If you live in a region with harsh winters, you know about the mania that comes over you on the first truly warm spring day. The first day you can wear a t-shirt outside is the day where you start to feel alive again, the icy block where your soul has been for the last six months is starting to become a puddle. You can finally touch grass again, and regardless of how you'll feel later in the summer, you soak up as much sun as you can, welcoming the non-synthetic vitamin D into your core.
This is all to say - there was a string of incredibly warm days this past week, some of the first this year, and following a May of endless rain and lower-than-average temperatures, and I lost my head. The sunshine seduced me and let me believe in things like warmth and being outside, and other similarly foolish things, like going for a swim.
Our vacation year at work inexplicably rolls over on June 1, and so I was using up the last of my vacation days at the end of May. Which happened to coincide with a few days in the mind-twenties, and a plan hatched in my mind. Possibly because I had just finished re-reading Small Bodies of Water, or because I was re-reading Turning: A Swimming Memoir1. Maybe because I need something bigger and bolder this spring than simply touching grass. Maybe something unlocked in me from the long weekend when I decided to take a drive out to a beach I might like to go to this summer and I wanted to see how far it was. Something I've missed since leaving Miramichi is having a beach so close to home. I live close to the harbour but it's not a place you go swimming, for many reasons.
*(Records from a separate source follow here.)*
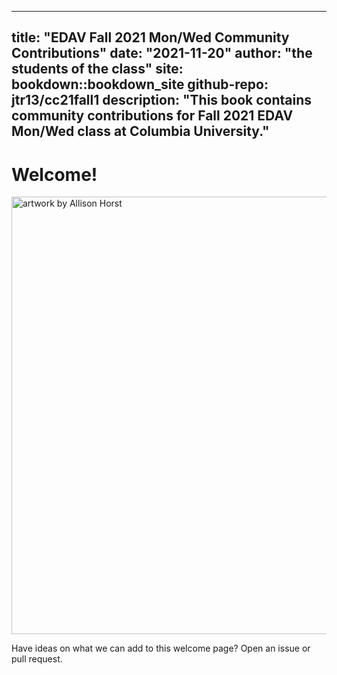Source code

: 
---
title: "EDAV Fall 2021 Mon/Wed Community Contributions"
date: "2021-11-20"
author: "the students of the class"
site: bookdown::bookdown_site
github-repo: jtr13/cc21fall1
description: "This book contains community contributions for Fall 2021 EDAV Mon/Wed class at Columbia University."
---

# Welcome!

<img alt="artwork by Allison Horst" src="monwed.jpeg" width="700"></img>


Have ideas on what we can add to this welcome page? Open an issue or pull request.
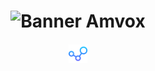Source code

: <h1 align = "center">
    <img src="imgs/Padrão.png" alt="Banner Amvox">
</h1>
<h4 align="center"> 
    <img src="imgs/001-connections.png" alt="Redes sociais" height="30px">
</h4>
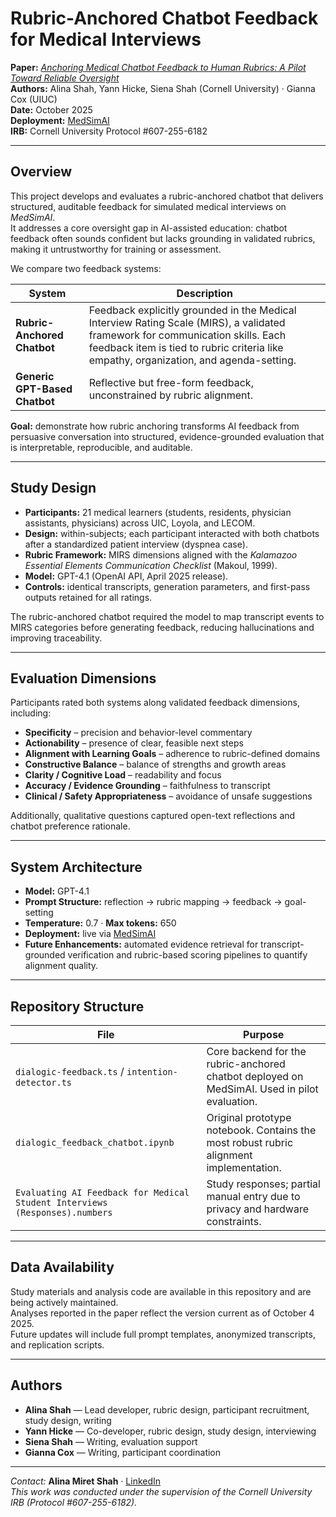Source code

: # Rubric-Anchored Chatbot Feedback for Medical Interviews

**Paper:** [_Anchoring Medical Chatbot Feedback to Human Rubrics: A Pilot Toward Reliable Oversight_](https://github.com/amshah1022/rubric_anchored_feedback/blob/fcf29f762c0478bc53fa8bb20e6092146316da98/Anchoring_Medical_Chatbot_Feedback_to_Human_Rubrics__A_Pilot_Toward_Reliable_Oversight.pdf)  
**Authors:** Alina Shah, Yann Hicke, Siena Shah (Cornell University) · Gianna Cox (UIUC)  
**Date:** October 2025  
**Deployment:** [MedSimAI](https://medsimai.com/)  
**IRB:** Cornell University Protocol #607-255-6182  

---

## Overview

This project develops and evaluates a rubric-anchored chatbot that delivers structured, auditable feedback for simulated medical interviews on _MedSimAI_.  
It addresses a core oversight gap in AI-assisted education: chatbot feedback often sounds confident but lacks grounding in validated rubrics, making it untrustworthy for training or assessment.

We compare two feedback systems:

| System | Description |
|---------|--------------|
| **Rubric-Anchored Chatbot** | Feedback explicitly grounded in the Medical Interview Rating Scale (MIRS), a validated framework for communication skills. Each feedback item is tied to rubric criteria like empathy, organization, and agenda-setting. |
| **Generic GPT-Based Chatbot** | Reflective but free-form feedback, unconstrained by rubric alignment. |

**Goal:** demonstrate how rubric anchoring transforms AI feedback from persuasive conversation into structured, evidence-grounded evaluation that is interpretable, reproducible, and auditable.

---

## Study Design

- **Participants:** 21 medical learners (students, residents, physician assistants, physicians) across UIC, Loyola, and LECOM.  
- **Design:** within-subjects; each participant interacted with both chatbots after a standardized patient interview (dyspnea case).  
- **Rubric Framework:** MIRS dimensions aligned with the _Kalamazoo Essential Elements Communication Checklist_ (Makoul, 1999).  
- **Model:** GPT-4.1 (OpenAI API, April 2025 release).  
- **Controls:** identical transcripts, generation parameters, and first-pass outputs retained for all ratings.  

The rubric-anchored chatbot required the model to map transcript events to MIRS categories before generating feedback, reducing hallucinations and improving traceability.

---

## Evaluation Dimensions

Participants rated both systems along validated feedback dimensions, including:  
- **Specificity** – precision and behavior-level commentary  
- **Actionability** – presence of clear, feasible next steps  
- **Alignment with Learning Goals** – adherence to rubric-defined domains  
- **Constructive Balance** – balance of strengths and growth areas  
- **Clarity / Cognitive Load** – readability and focus  
- **Accuracy / Evidence Grounding** – faithfulness to transcript  
- **Clinical / Safety Appropriateness** – avoidance of unsafe suggestions  

Additionally, qualitative questions captured open-text reflections and chatbot preference rationale.

---

## System Architecture

- **Model:** GPT-4.1  
- **Prompt Structure:** reflection → rubric mapping → feedback → goal-setting  
- **Temperature:** 0.7 · **Max tokens:** 650  
- **Deployment:** live via [MedSimAI](https://medsimai.com/)  
- **Future Enhancements:** automated evidence retrieval for transcript-grounded verification and rubric-based scoring pipelines to quantify alignment quality.
---

## Repository Structure

| File | Purpose |
|------|----------|
| `dialogic-feedback.ts` / `intention-detector.ts` | Core backend for the rubric-anchored chatbot deployed on MedSimAI. Used in pilot evaluation. |
| `dialogic_feedback_chatbot.ipynb` | Original prototype notebook. Contains the most robust rubric alignment implementation. |
| `Evaluating AI Feedback for Medical Student Interviews (Responses).numbers` | Study responses; partial manual entry due to privacy and hardware constraints. |

---

## Data Availability

Study materials and analysis code are available in this repository and are being actively maintained.  
Analyses reported in the paper reflect the version current as of October 4 2025.  
Future updates will include full prompt templates, anonymized transcripts, and replication scripts.

---

## Authors

- **Alina Shah** — Lead developer, rubric design, participant recruitment, study design, writing  
- **Yann Hicke** — Co-developer, rubric design, study design, interviewing  
- **Siena Shah** — Writing, evaluation support  
- **Gianna Cox** — Writing, participant coordination  

---

*Contact:* **Alina Miret Shah** · [LinkedIn](https://www.linkedin.com/in/alinamshah/)  
*This work was conducted under the supervision of the Cornell University IRB (Protocol #607-255-6182).*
I'm not going to find a beach within five minutes of my apartment here, but I can find one that suits me somewhere in the municipality.
So, on a warm day, so warm that I put on shorts, and so empty of plans that I needed to craft some, I turned to my memories, and decided to repeat a journey I hadn't taken in 12 years: I was going to take the bus to Chocolate Lake,
In the summer of 2013, the first summer of the first time I lived in Halifax, my cousin was living here too, subletting a room in an apartment from one of her brother's friends. The two of us were working menial office jobs before school started again; I was going to start library school in September and she was going to start her fourth year in environmental engineering. We spent many weekends together that summer (we both live here again now, but she lives further outside of the city core and has a two year old; nothing is ever the same as being 21 and having nothing but time). One very hot Saturday, we took to the internet to find the closest beach we could get to by bus, because neither of us had a car, and I didn't have my license then either.
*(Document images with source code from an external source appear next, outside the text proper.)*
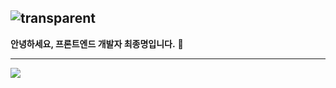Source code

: ![transparent](https://capsule-render.vercel.app/api?type=transparent&fontColor=339af0&text=JongMyeongChoi&height=200&fontSize=60&desc=zmzhoi&descAlignY=70&descAlign=75)
---

**안녕하세요, 프론트엔드 개발자 최종명입니다.** 🤗


---
<img src="https://github-readme-stats.vercel.app/api/top-langs/?username=zmzhoi&layout=compact&theme=dracula" style="flex: 1;" />

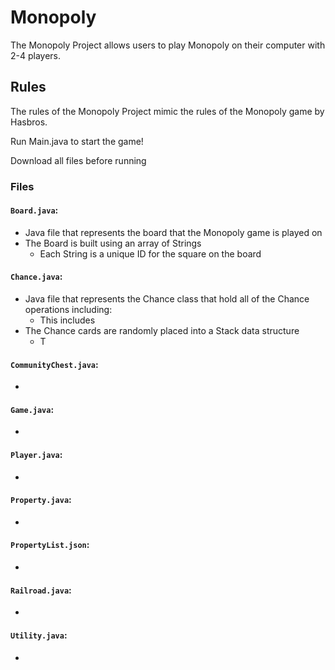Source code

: # Monopoly
The Monopoly Project allows users to play Monopoly on their computer with 2-4 players.

## Rules
The rules of the Monopoly Project mimic the rules of the Monopoly game by Hasbros.

Run Main.java to start the game!

Download all files before running

### Files
#### `Board.java`:
- Java file that represents the board that the Monopoly game is played on
- The Board is built using an array of Strings
  - Each String is a unique ID for the square on the board
#### `Chance.java`:
- Java file that represents the Chance class that hold all of the Chance operations including:
  - This includes
- The Chance cards are randomly placed into a Stack data structure
  - T
#### `CommunityChest.java`:
- 
#### `Game.java`:
- 
#### `Player.java`:
- 
#### `Property.java`:
- 
#### `PropertyList.json`:
- 
#### `Railroad.java`:
- 
#### `Utility.java`:
- 
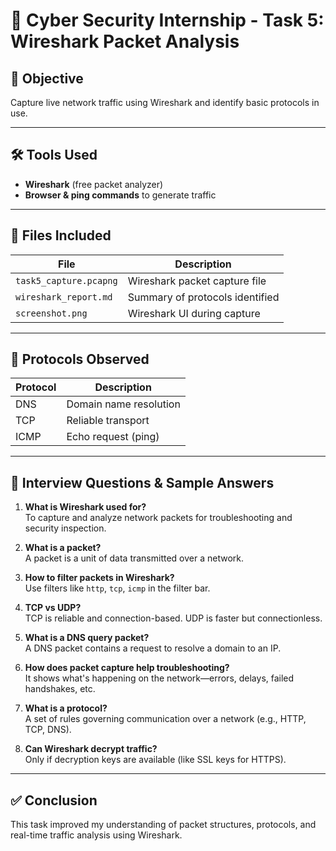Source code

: # 📡 Cyber Security Internship - Task 5: Wireshark Packet Analysis

## 🎯 Objective
Capture live network traffic using Wireshark and identify basic protocols in use.

---

## 🛠 Tools Used
- **Wireshark** (free packet analyzer)
- **Browser & ping commands** to generate traffic

---

## 📂 Files Included
| File                    | Description                        |
|-------------------------|------------------------------------|
| `task5_capture.pcapng`  | Wireshark packet capture file      |
| `wireshark_report.md`   | Summary of protocols identified    |
| `screenshot.png`        | Wireshark UI during capture        |

---

## 🧪 Protocols Observed

| Protocol | Description           |
|----------|-----------------------|
| DNS      | Domain name resolution|
| TCP      | Reliable transport    |
| ICMP     | Echo request (ping)   |

---

## 🧠 Interview Questions & Sample Answers

1. **What is Wireshark used for?**  
   To capture and analyze network packets for troubleshooting and security inspection.

2. **What is a packet?**  
   A packet is a unit of data transmitted over a network.

3. **How to filter packets in Wireshark?**  
   Use filters like `http`, `tcp`, `icmp` in the filter bar.

4. **TCP vs UDP?**  
   TCP is reliable and connection-based. UDP is faster but connectionless.

5. **What is a DNS query packet?**  
   A DNS packet contains a request to resolve a domain to an IP.

6. **How does packet capture help troubleshooting?**  
   It shows what's happening on the network—errors, delays, failed handshakes, etc.

7. **What is a protocol?**  
   A set of rules governing communication over a network (e.g., HTTP, TCP, DNS).

8. **Can Wireshark decrypt traffic?**  
   Only if decryption keys are available (like SSL keys for HTTPS).

---

## ✅ Conclusion
This task improved my understanding of packet structures, protocols, and real-time traffic analysis using Wireshark.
It was an unusual 40 degrees in Halifax that day. I had gone to Walmart to get my passport photo taken. That passport, which expired in 2023, was what I carried around those ten years, with my hair plastered to my head from the sweat that poured off me from riding the 1 to Mumford and walking down. I texted my cousin after completing this task and we made a plan. This was before Halifax Transit's information was on Google Maps, and so we sorted through bus schedules, packed our bags, and met to take the bus out to Chocolate Lake.
Because it was a weekday this time, I took this same trip alone. Bus information is in Google Maps now, and I had a feeling that the bus routes had changed from what we did in 2013 (in fact I know that, because there was a big overhaul some years ago). I could have driven, except that my partner was working at his office and therefore had taken the car that day. I packed my bag: towel, sunscreen, towel poncho, goggles with sunglass lenses in them, library book, knitting, water bottle, plastic bag for anything wet. I considered bringing my water shoes, but I was pretty sure, from memory, that Chocolate Lake had a sandy bottom and it would be fine. Bus pass in hand, I set out.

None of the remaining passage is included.